Storage accelerator based on a Layerscape processor.
Networking Offload
Cloud companies also turn to add-in cards to accelerate network functions. Standard network interface cards (NICs) excel at basic Ethernet connectivity, handling overlay protocols for a limited number of flows, and offloading stateless TCP functions from the host. Unfortunately for cloud service providers, these NICs lack the flexibility to implement proprietary functions or operate at a higher network layer, such as IPsec. They are also constrained by the limited memory integrated in the NIC’s controller chip. Cloud companies, therefore, have turned to intelligent NICs, also known as smart or programmable NICs.
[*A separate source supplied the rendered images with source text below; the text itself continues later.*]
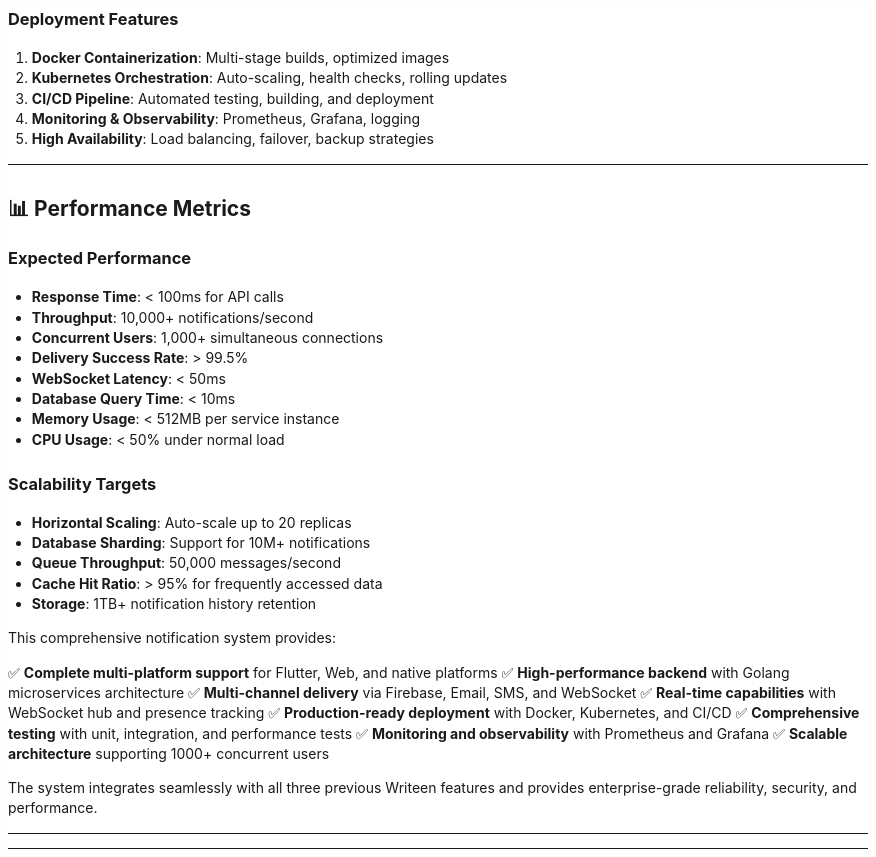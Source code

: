 
### Deployment Features
1. **Docker Containerization**: Multi-stage builds, optimized images
2. **Kubernetes Orchestration**: Auto-scaling, health checks, rolling updates
3. **CI/CD Pipeline**: Automated testing, building, and deployment
4. **Monitoring & Observability**: Prometheus, Grafana, logging
5. **High Availability**: Load balancing, failover, backup strategies

---

## 📊 Performance Metrics

### Expected Performance
- **Response Time**: < 100ms for API calls
- **Throughput**: 10,000+ notifications/second
- **Concurrent Users**: 1,000+ simultaneous connections
- **Delivery Success Rate**: > 99.5%
- **WebSocket Latency**: < 50ms
- **Database Query Time**: < 10ms
- **Memory Usage**: < 512MB per service instance
- **CPU Usage**: < 50% under normal load

### Scalability Targets
- **Horizontal Scaling**: Auto-scale up to 20 replicas
- **Database Sharding**: Support for 10M+ notifications
- **Queue Throughput**: 50,000 messages/second
- **Cache Hit Ratio**: > 95% for frequently accessed data
- **Storage**: 1TB+ notification history retention

This comprehensive notification system provides:

✅ **Complete multi-platform support** for Flutter, Web, and native platforms
✅ **High-performance backend** with Golang microservices architecture
✅ **Multi-channel delivery** via Firebase, Email, SMS, and WebSocket
✅ **Real-time capabilities** with WebSocket hub and presence tracking
✅ **Production-ready deployment** with Docker, Kubernetes, and CI/CD
✅ **Comprehensive testing** with unit, integration, and performance tests
✅ **Monitoring and observability** with Prometheus and Grafana
✅ **Scalable architecture** supporting 1000+ concurrent users

The system integrates seamlessly with all three previous Writeen features and provides enterprise-grade reliability, security, and performance.

--- 
---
As the latter name implies, these cards have both general-purpose processing capability and dedicated network functions. The easiest way to get this combination is to use a processor like those in the Layerscape family, the whole purpose of which is melding general-purpose and network-specific processing.
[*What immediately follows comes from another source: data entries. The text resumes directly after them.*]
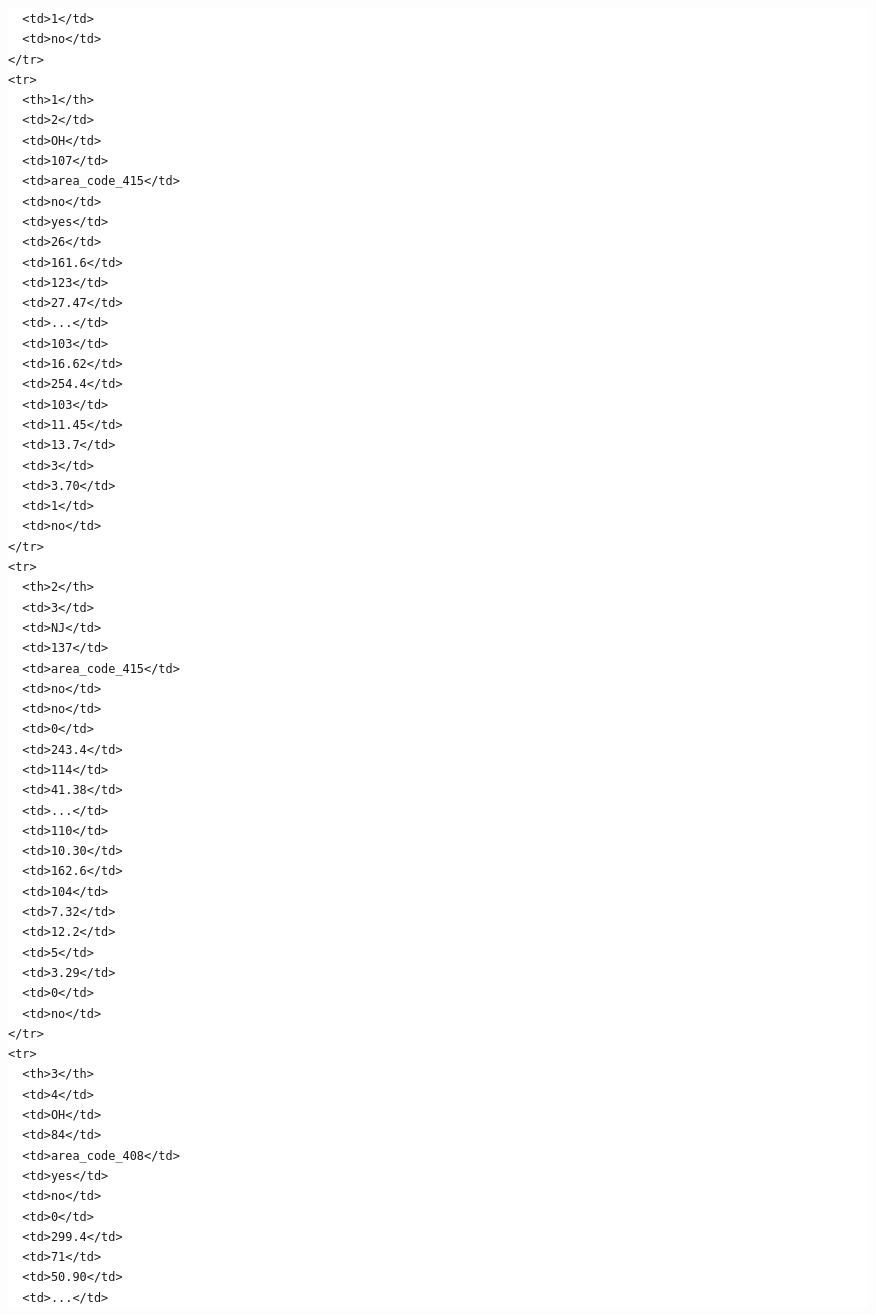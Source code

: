       <td>1</td>
      <td>no</td>
    </tr>
    <tr>
      <th>1</th>
      <td>2</td>
      <td>OH</td>
      <td>107</td>
      <td>area_code_415</td>
      <td>no</td>
      <td>yes</td>
      <td>26</td>
      <td>161.6</td>
      <td>123</td>
      <td>27.47</td>
      <td>...</td>
      <td>103</td>
      <td>16.62</td>
      <td>254.4</td>
      <td>103</td>
      <td>11.45</td>
      <td>13.7</td>
      <td>3</td>
      <td>3.70</td>
      <td>1</td>
      <td>no</td>
    </tr>
    <tr>
      <th>2</th>
      <td>3</td>
      <td>NJ</td>
      <td>137</td>
      <td>area_code_415</td>
      <td>no</td>
      <td>no</td>
      <td>0</td>
      <td>243.4</td>
      <td>114</td>
      <td>41.38</td>
      <td>...</td>
      <td>110</td>
      <td>10.30</td>
      <td>162.6</td>
      <td>104</td>
      <td>7.32</td>
      <td>12.2</td>
      <td>5</td>
      <td>3.29</td>
      <td>0</td>
      <td>no</td>
    </tr>
    <tr>
      <th>3</th>
      <td>4</td>
      <td>OH</td>
      <td>84</td>
      <td>area_code_408</td>
      <td>yes</td>
      <td>no</td>
      <td>0</td>
      <td>299.4</td>
      <td>71</td>
      <td>50.90</td>
      <td>...</td>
Layerscape processors with the NXP Data Plane Acceleration Architecture (DPAA) can parse complex encapsulations, apply quality of service rules through sophisticated queuing mechanisms, and steer packets to the onboard CPUs or the host processor. Off-chip memory eliminates a critical limitation of dedicated NIC controller chips. The Layerscape SoC can also fully offload IPsec and other security functions from the host. The saving in host CPU cycles by offloading IPsec is significant. A 25-core server host may need to allocate 20% of its cores just to handle IPsec, which is uneconomical considering the server processor could cost thousands of dollars. Just like the host processor, Layerscape’s onboard CPUs can run Linux and offer cloud companies the ability to easily move functions between the host CPU and the SoC CPUs or to add their own special functions. The similarity ends there. Integrating PCIe and Ethernet interfaces, Layerscape family members are an economical, power-efficient, and small-form factor solution to building an iNIC NXP also supplies important enabling software and support services.
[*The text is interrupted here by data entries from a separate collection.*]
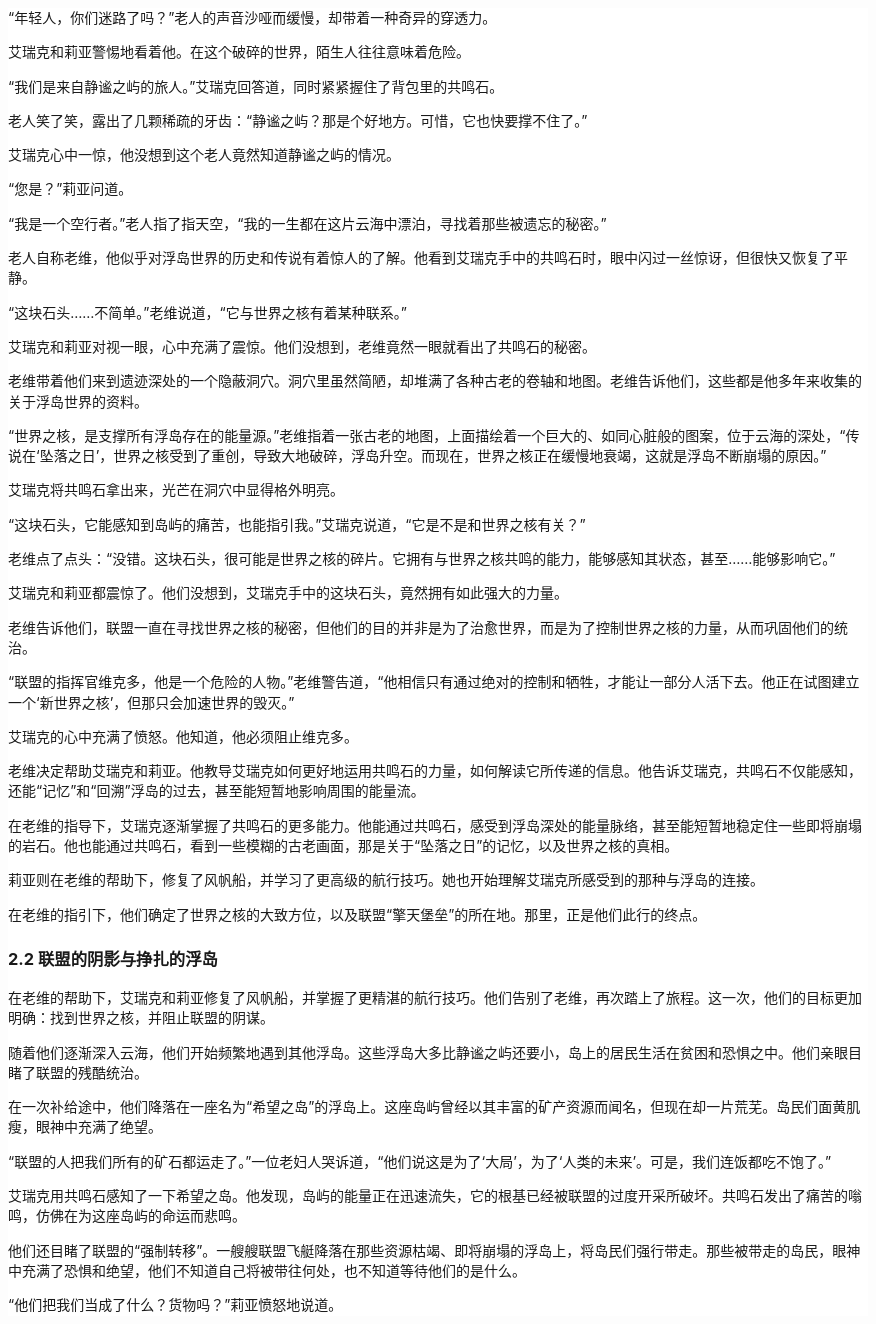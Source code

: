 “年轻人，你们迷路了吗？”老人的声音沙哑而缓慢，却带着一种奇异的穿透力。

艾瑞克和莉亚警惕地看着他。在这个破碎的世界，陌生人往往意味着危险。

“我们是来自静谧之屿的旅人。”艾瑞克回答道，同时紧紧握住了背包里的共鸣石。

老人笑了笑，露出了几颗稀疏的牙齿：“静谧之屿？那是个好地方。可惜，它也快要撑不住了。”

艾瑞克心中一惊，他没想到这个老人竟然知道静谧之屿的情况。

“您是？”莉亚问道。

“我是一个空行者。”老人指了指天空，“我的一生都在这片云海中漂泊，寻找着那些被遗忘的秘密。”

老人自称老维，他似乎对浮岛世界的历史和传说有着惊人的了解。他看到艾瑞克手中的共鸣石时，眼中闪过一丝惊讶，但很快又恢复了平静。

“这块石头……不简单。”老维说道，“它与世界之核有着某种联系。”

艾瑞克和莉亚对视一眼，心中充满了震惊。他们没想到，老维竟然一眼就看出了共鸣石的秘密。

老维带着他们来到遗迹深处的一个隐蔽洞穴。洞穴里虽然简陋，却堆满了各种古老的卷轴和地图。老维告诉他们，这些都是他多年来收集的关于浮岛世界的资料。

“世界之核，是支撑所有浮岛存在的能量源。”老维指着一张古老的地图，上面描绘着一个巨大的、如同心脏般的图案，位于云海的深处，“传说在‘坠落之日’，世界之核受到了重创，导致大地破碎，浮岛升空。而现在，世界之核正在缓慢地衰竭，这就是浮岛不断崩塌的原因。”

艾瑞克将共鸣石拿出来，光芒在洞穴中显得格外明亮。

“这块石头，它能感知到岛屿的痛苦，也能指引我。”艾瑞克说道，“它是不是和世界之核有关？”

老维点了点头：“没错。这块石头，很可能是世界之核的碎片。它拥有与世界之核共鸣的能力，能够感知其状态，甚至……能够影响它。”

艾瑞克和莉亚都震惊了。他们没想到，艾瑞克手中的这块石头，竟然拥有如此强大的力量。

老维告诉他们，联盟一直在寻找世界之核的秘密，但他们的目的并非是为了治愈世界，而是为了控制世界之核的力量，从而巩固他们的统治。

“联盟的指挥官维克多，他是一个危险的人物。”老维警告道，“他相信只有通过绝对的控制和牺牲，才能让一部分人活下去。他正在试图建立一个‘新世界之核’，但那只会加速世界的毁灭。”

艾瑞克的心中充满了愤怒。他知道，他必须阻止维克多。

老维决定帮助艾瑞克和莉亚。他教导艾瑞克如何更好地运用共鸣石的力量，如何解读它所传递的信息。他告诉艾瑞克，共鸣石不仅能感知，还能“记忆”和“回溯”浮岛的过去，甚至能短暂地影响周围的能量流。

在老维的指导下，艾瑞克逐渐掌握了共鸣石的更多能力。他能通过共鸣石，感受到浮岛深处的能量脉络，甚至能短暂地稳定住一些即将崩塌的岩石。他也能通过共鸣石，看到一些模糊的古老画面，那是关于“坠落之日”的记忆，以及世界之核的真相。

莉亚则在老维的帮助下，修复了风帆船，并学习了更高级的航行技巧。她也开始理解艾瑞克所感受到的那种与浮岛的连接。

在老维的指引下，他们确定了世界之核的大致方位，以及联盟“擎天堡垒”的所在地。那里，正是他们此行的终点。

### 2.2 联盟的阴影与挣扎的浮岛

在老维的帮助下，艾瑞克和莉亚修复了风帆船，并掌握了更精湛的航行技巧。他们告别了老维，再次踏上了旅程。这一次，他们的目标更加明确：找到世界之核，并阻止联盟的阴谋。

随着他们逐渐深入云海，他们开始频繁地遇到其他浮岛。这些浮岛大多比静谧之屿还要小，岛上的居民生活在贫困和恐惧之中。他们亲眼目睹了联盟的残酷统治。

在一次补给途中，他们降落在一座名为“希望之岛”的浮岛上。这座岛屿曾经以其丰富的矿产资源而闻名，但现在却一片荒芜。岛民们面黄肌瘦，眼神中充满了绝望。

“联盟的人把我们所有的矿石都运走了。”一位老妇人哭诉道，“他们说这是为了‘大局’，为了‘人类的未来’。可是，我们连饭都吃不饱了。”

艾瑞克用共鸣石感知了一下希望之岛。他发现，岛屿的能量正在迅速流失，它的根基已经被联盟的过度开采所破坏。共鸣石发出了痛苦的嗡鸣，仿佛在为这座岛屿的命运而悲鸣。

他们还目睹了联盟的“强制转移”。一艘艘联盟飞艇降落在那些资源枯竭、即将崩塌的浮岛上，将岛民们强行带走。那些被带走的岛民，眼神中充满了恐惧和绝望，他们不知道自己将被带往何处，也不知道等待他们的是什么。

“他们把我们当成了什么？货物吗？”莉亚愤怒地说道。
Cooler than each of the above examples is the combination of the two. Cloud service providers can combine offloads in a single add-in card, selecting a Layerscape processor with more CPUs and interface lanes to simultaneously offload storage and networking functions. With that level of integration, the cloud company could can say buh-bye to the expensive host processor, adapting the add-in design to operate independently. In a surprise turnabout, the Layerscape SoC, then, is the host of a storage-networking system, playing not a supporting role in a system but the primary one. Its lower power, better integration, and selected hardware offloads make it a better performing and more economical solution than a server host processor.
Such economics are ultimately as important as the improved efficiency and performance gained from offloading functions to a Layerscape-based accelerator. After all, cloud companies are big businesses, and server processors are expensive. Reducing their load frees cycles for other, revenue-generating use. This reduction alternatively reduces the number of machines that must be deployed, reducing cost. Like magic, SoC devices, like Layerscape processors, are improving data centers. NXP is engaged with cloud service providers, helping them use Layerscape SoC devices to bring their data centers to the next level of performance and efficiency.